Keep only the lines that hold the string "drawn", filtering out the rest of the entries below.
____ AVAILABLE DATA
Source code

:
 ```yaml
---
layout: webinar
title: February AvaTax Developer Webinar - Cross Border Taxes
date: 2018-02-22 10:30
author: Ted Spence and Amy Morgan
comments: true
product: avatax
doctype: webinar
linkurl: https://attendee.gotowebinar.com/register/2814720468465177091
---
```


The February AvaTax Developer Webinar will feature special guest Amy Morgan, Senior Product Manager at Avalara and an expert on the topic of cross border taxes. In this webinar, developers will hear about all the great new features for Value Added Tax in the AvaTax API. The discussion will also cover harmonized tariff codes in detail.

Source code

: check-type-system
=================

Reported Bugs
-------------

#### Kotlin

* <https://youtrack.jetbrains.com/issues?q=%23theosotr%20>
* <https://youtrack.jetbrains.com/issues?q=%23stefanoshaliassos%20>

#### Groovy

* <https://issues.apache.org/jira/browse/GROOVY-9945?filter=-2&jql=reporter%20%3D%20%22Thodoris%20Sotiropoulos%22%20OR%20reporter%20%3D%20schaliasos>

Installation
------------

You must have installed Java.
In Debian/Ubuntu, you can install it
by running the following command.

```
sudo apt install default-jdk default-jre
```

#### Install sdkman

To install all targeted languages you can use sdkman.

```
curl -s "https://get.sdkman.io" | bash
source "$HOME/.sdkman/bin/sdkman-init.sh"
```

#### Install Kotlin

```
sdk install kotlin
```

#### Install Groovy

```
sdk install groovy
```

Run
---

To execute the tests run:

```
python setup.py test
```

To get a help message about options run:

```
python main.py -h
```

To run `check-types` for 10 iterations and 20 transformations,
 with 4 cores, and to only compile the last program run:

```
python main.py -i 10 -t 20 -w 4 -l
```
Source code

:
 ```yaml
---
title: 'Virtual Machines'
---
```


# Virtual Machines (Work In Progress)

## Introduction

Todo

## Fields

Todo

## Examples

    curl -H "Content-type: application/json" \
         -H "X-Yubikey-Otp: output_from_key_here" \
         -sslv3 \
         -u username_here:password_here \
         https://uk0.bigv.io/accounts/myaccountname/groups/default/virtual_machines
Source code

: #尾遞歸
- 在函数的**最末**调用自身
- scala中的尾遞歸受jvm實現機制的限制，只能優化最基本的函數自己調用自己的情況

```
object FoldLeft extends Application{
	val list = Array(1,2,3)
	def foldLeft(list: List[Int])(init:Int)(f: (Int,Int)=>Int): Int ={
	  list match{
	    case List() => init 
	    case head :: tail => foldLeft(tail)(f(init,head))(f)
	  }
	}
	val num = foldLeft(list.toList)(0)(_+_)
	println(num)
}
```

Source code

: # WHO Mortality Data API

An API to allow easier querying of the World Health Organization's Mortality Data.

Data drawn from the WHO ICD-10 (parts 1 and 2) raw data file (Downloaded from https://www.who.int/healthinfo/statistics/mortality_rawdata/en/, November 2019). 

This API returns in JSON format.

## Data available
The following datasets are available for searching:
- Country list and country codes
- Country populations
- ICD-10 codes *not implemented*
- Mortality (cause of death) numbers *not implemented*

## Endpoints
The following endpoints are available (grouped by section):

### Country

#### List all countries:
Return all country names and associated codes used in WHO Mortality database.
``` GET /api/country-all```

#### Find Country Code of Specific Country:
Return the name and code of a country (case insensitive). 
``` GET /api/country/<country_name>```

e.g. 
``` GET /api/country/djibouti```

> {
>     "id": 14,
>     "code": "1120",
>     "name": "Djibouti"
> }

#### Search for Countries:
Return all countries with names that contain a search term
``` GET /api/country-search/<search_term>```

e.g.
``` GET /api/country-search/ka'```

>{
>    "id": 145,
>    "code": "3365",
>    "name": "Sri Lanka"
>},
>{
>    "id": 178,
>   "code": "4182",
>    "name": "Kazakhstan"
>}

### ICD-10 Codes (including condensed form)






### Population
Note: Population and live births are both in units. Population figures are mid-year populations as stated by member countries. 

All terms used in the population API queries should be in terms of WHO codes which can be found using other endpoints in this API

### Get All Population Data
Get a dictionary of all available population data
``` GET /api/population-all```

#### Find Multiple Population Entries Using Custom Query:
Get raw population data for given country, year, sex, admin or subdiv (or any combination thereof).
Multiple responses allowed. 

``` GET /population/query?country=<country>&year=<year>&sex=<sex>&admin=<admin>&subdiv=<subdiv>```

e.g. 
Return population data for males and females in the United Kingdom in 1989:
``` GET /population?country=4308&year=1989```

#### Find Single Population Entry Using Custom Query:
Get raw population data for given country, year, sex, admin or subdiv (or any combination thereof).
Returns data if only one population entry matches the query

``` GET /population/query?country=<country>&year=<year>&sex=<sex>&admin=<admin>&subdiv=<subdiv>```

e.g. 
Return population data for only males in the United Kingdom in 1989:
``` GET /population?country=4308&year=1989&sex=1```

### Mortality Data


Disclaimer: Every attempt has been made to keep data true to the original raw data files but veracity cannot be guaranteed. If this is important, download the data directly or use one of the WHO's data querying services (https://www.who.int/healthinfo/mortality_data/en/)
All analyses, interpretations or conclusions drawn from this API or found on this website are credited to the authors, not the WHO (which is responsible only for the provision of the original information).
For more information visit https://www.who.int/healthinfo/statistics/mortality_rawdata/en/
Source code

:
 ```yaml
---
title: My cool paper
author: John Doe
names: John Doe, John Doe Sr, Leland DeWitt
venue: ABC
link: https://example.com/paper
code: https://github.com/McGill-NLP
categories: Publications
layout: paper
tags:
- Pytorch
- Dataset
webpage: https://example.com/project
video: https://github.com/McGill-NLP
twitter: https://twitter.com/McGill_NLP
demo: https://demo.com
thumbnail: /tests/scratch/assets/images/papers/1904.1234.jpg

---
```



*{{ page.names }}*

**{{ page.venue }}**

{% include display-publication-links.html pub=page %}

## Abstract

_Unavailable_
________
> RESULT FOR THIS EXERCISE:
Data drawn from the WHO ICD-10 (parts 1 and 2) raw data file (Downloaded from https://www.who.int/healthinfo/statistics/mortality_rawdata/en/, November 2019). 
All analyses, interpretations or conclusions drawn from this API or found on this website are credited to the authors, not the WHO (which is responsible only for the provision of the original information).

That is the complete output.